If the state approves the plan, the local board will probably vote on the first buildings and grounds document, or BG-1, in February.

“They’ve already told us they will … sign off on it,” Donald Stump, the Clark County School District’s physical plant director, said Tuesday, but formal approval is still required.

Stump said it was not required that all committee members attend the hearing Wednesday because they aren’t allowed to respond to public comments.

During the meeting Monday, Board Member Gordon Parido said he thought the board should be involved in a greater discussion of the facilities plan. 

“I feel like what you’re doing is you’re taking the voice away from the individuals that were elected to make the decisions for the educational future of the students in Clark County,” he said.

Although the old Hannah McClure School is inadequate for the preschool’s needs, he said, he wasn’t convinced that a new building should be the board’s first priority.

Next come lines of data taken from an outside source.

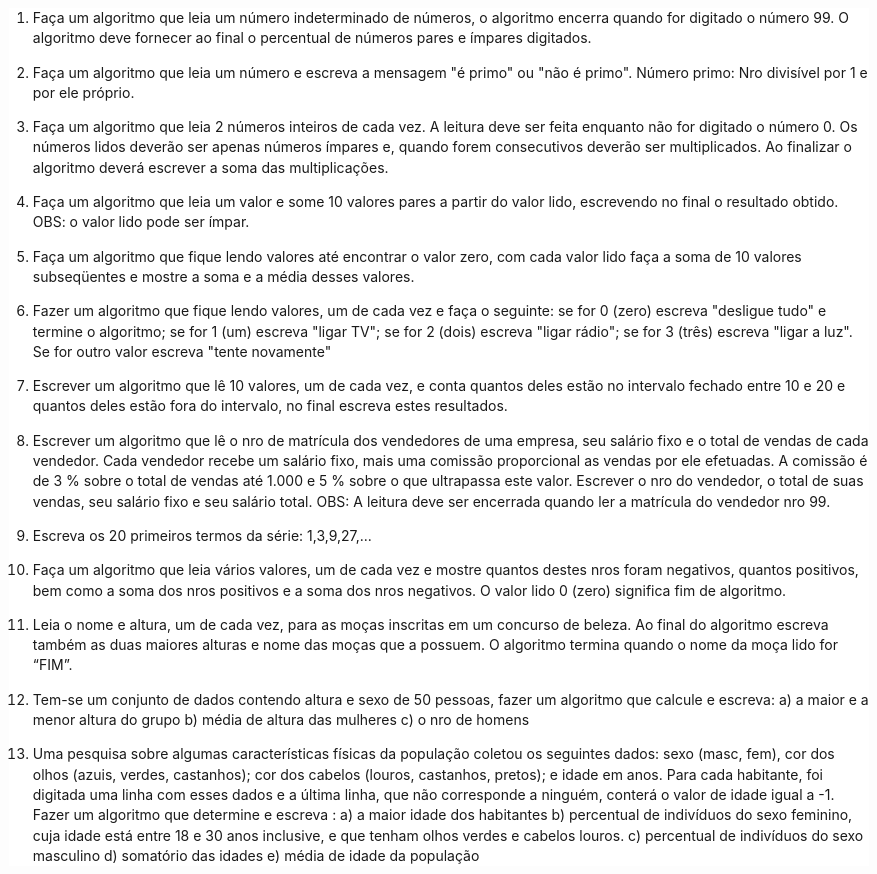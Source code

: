 

1) Faça um algoritmo que leia um número indeterminado de números, o algoritmo encerra
quando for digitado o número 99. O algoritmo deve fornecer ao final o percentual de números
pares e ímpares digitados.

2) Faça um algoritmo que leia um número e escreva a mensagem "é primo" ou "não é primo".
Número primo: Nro divisível por 1 e por ele próprio.

3) Faça um algoritmo que leia 2 números inteiros de cada vez. A leitura deve ser feita enquanto
não for digitado o número 0. Os números lidos deverão ser apenas números ímpares e,
quando forem consecutivos deverão ser multiplicados. Ao finalizar o algoritmo deverá escrever
a soma das multiplicações.

4) Faça um algoritmo que leia um valor e some 10 valores pares a partir do valor lido,
escrevendo no final o resultado obtido. OBS: o valor lido pode ser ímpar.
5) Faça um algoritmo que fique lendo valores até encontrar o valor zero, com cada valor lido faça
a soma de 10 valores subseqüentes e mostre a soma e a média desses valores.
6) Fazer um algoritmo que fique lendo valores, um de cada vez e faça o seguinte:
se for 0 (zero) escreva "desligue tudo" e termine o algoritmo;
se for 1 (um) escreva "ligar TV";
se for 2 (dois) escreva "ligar rádio";
se for 3 (três) escreva "ligar a luz".
Se for outro valor escreva "tente novamente"

7) Escrever um algoritmo que lê 10 valores, um de cada vez, e conta quantos deles estão no
intervalo fechado entre 10 e 20 e quantos deles estão fora do intervalo, no final escreva estes
resultados.
8) Escrever um algoritmo que lê o nro de matrícula dos vendedores de uma empresa, seu salário
fixo e o total de vendas de cada vendedor. Cada vendedor recebe um salário fixo, mais uma
comissão proporcional as vendas por ele efetuadas. A comissão é de 3 % sobre o total de
vendas até 1.000 e 5 % sobre o que ultrapassa este valor. Escrever o nro do vendedor, o total
de suas vendas, seu salário fixo e seu salário total. OBS: A leitura deve ser encerrada quando
ler a matrícula do vendedor nro 99.

9) Escreva os 20 primeiros termos da série: 1,3,9,27,...

10) Faça um algoritmo que leia vários valores, um de cada vez e mostre quantos destes nros
foram negativos, quantos positivos, bem como a soma dos nros positivos e a soma dos nros
negativos. O valor lido 0 (zero) significa fim de algoritmo.

11) Leia o nome e altura, um de cada vez, para as moças inscritas em um concurso de beleza. Ao
final do algoritmo escreva também as duas maiores alturas e nome das moças que a
possuem. O algoritmo termina quando o nome da moça lido for “FIM”.

12) Tem-se um conjunto de dados contendo altura e sexo de 50 pessoas, fazer um algoritmo que
calcule e escreva:
a) a maior e a menor altura do grupo
b) média de altura das mulheres
c) o nro de homens
13) Uma pesquisa sobre algumas características físicas da população coletou os seguintes dados:
sexo (masc, fem), cor dos olhos (azuis, verdes, castanhos); cor dos cabelos (louros,
castanhos, pretos); e idade em anos. Para cada habitante, foi digitada uma linha com esses
dados e a última linha, que não corresponde a ninguém, conterá o valor de idade igual a -1.
Fazer um algoritmo que determine e escreva :
a) a maior idade dos habitantes
b) percentual de indivíduos do sexo feminino, cuja idade está entre 18 e 30 anos inclusive, e que
tenham olhos verdes e cabelos louros.
c) percentual de indivíduos do sexo masculino
d) somatório das idades
e) média de idade da população
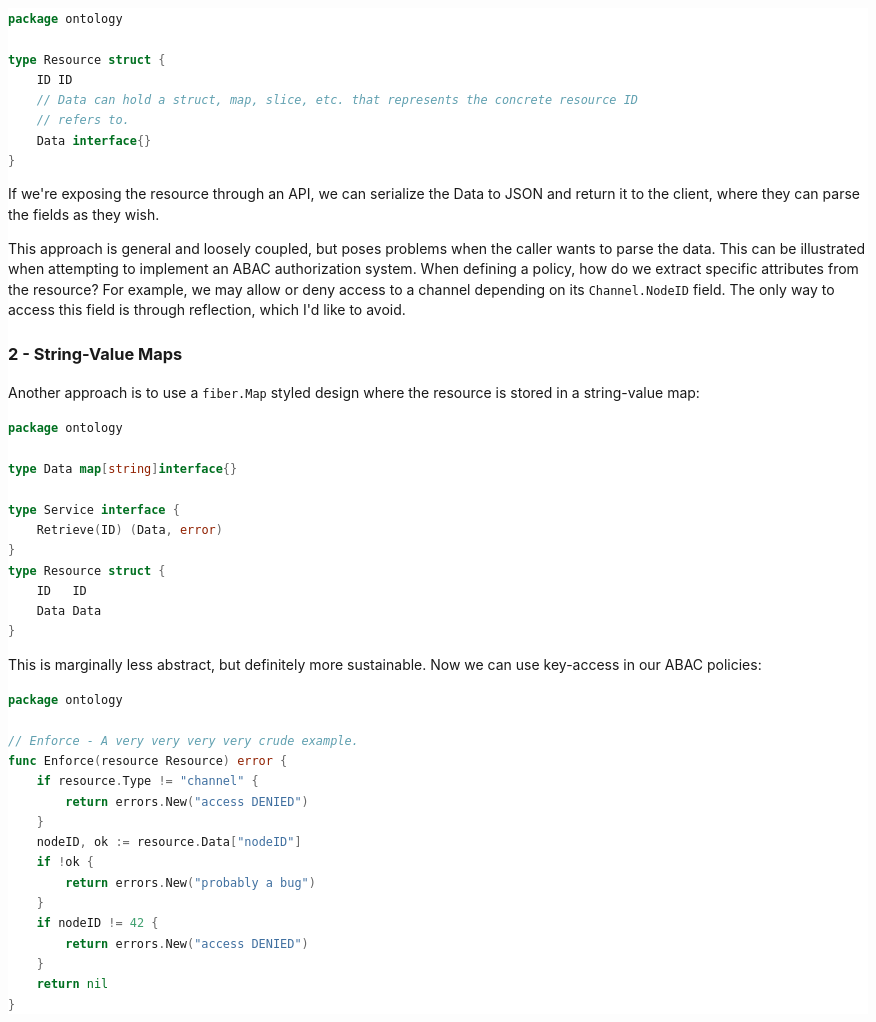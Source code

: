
 ```go
package ontology

type Resource struct {
    ID ID
    // Data can hold a struct, map, slice, etc. that represents the concrete resource ID
    // refers to.
    Data interface{}
}
```

If we're exposing the resource through an API, we can serialize the Data to JSON
and return it to the client, where they can parse the fields as they wish.

This approach is general and loosely coupled, but poses problems when the caller
wants to parse the data. This can be illustrated when attempting to implement an
ABAC authorization system. When defining a policy, how do we extract specific
attributes from the resource? For example, we may allow or deny access to a
channel depending on its `Channel.NodeID` field. The only way to access this
field is through reflection, which I'd like to avoid.

### 2 - String-Value Maps

Another approach is to use a `fiber.Map` styled design where the resource is
stored in a string-value map:

```go
package ontology

type Data map[string]interface{}

type Service interface {
    Retrieve(ID) (Data, error)
}
type Resource struct {
    ID   ID
    Data Data
}
```

This is marginally less abstract, but definitely more sustainable. Now we can
use key-access in our ABAC policies:

```go
package ontology

// Enforce - A very very very very crude example.
func Enforce(resource Resource) error {
    if resource.Type != "channel" {
        return errors.New("access DENIED")
    }
    nodeID, ok := resource.Data["nodeID"]
    if !ok {
        return errors.New("probably a bug")
    }
    if nodeID != 42 {
        return errors.New("access DENIED")
    }
    return nil
}
```


[//]: # '<p align="middle">'
[//]: # '<img src="images/220716-ontology/dag.png" width="50%">'
[//]: # '<h6 align="middle">A simple channel ontology represented as a DAG</h6>'
[//]: # "</p>"
[//]: # '<p align="middle">'
[//]: # '<img src="images/220716-ontology/dag-bad.png" width="50%">'
[//]: # '<h6 align="middle">An invalid DAG with a directed cycle</h6>'
[//]: # "</p>"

He raised the question of whether the preschool could instead move into an existing building.

Board Member Scott Hisle disagreed.

“Every year that we put it off is hurting those children, and I would like the opportunity to move forward on this next critical plan,” especially making the preschool the priority, he said.

During the public comment period at the beginning of the board meeting, parents and a teacher advocated for the proposal.

Board Member Sherry Richardson asked whether, if the board approved the plan, it could later be changed. Architect Randy Brookshire answered that there would be an opportunity to amend it later.

Board Chair Ashley Ritchie, who also chaired the Local Planning Committee, said the committee members had discussed the options at length and were in agreement about the direction the district needed to go. 

“We were shut down, brought back together, and it still managed to pass unanimously,” she said.

Board Member William Taulbee made the motion, which was seconded by Hisle, to approve the plan, and were joined by Ritchie, Parido and Sherry Richardson in voting for it.

According to Stump, the school district’s bonding capacity is currently $15 million, but because of low interest rates, he and other local officials believe it will be $17 million by next summer.

That should be more than enough money to pay for the plan, he said.

The four-year plan includes in its 2020-22 first biennium, a plan for construction a new preschool, on a site to be determined, to serve 350 to 450 students at a cost of just under $9.3 million, and a new Phoenix Academy alternative school on the campus of George Rogers Clark High School to accommodate 60 to 90 students at an estimated cost of $1.8 million.

Priorities for the second phase, in the 2022-24 biennium, include major renovation or additions to Campbell Junior High School, Baker Intermediate School and Conkwright, Strode Station and Shearer Elementary Schools.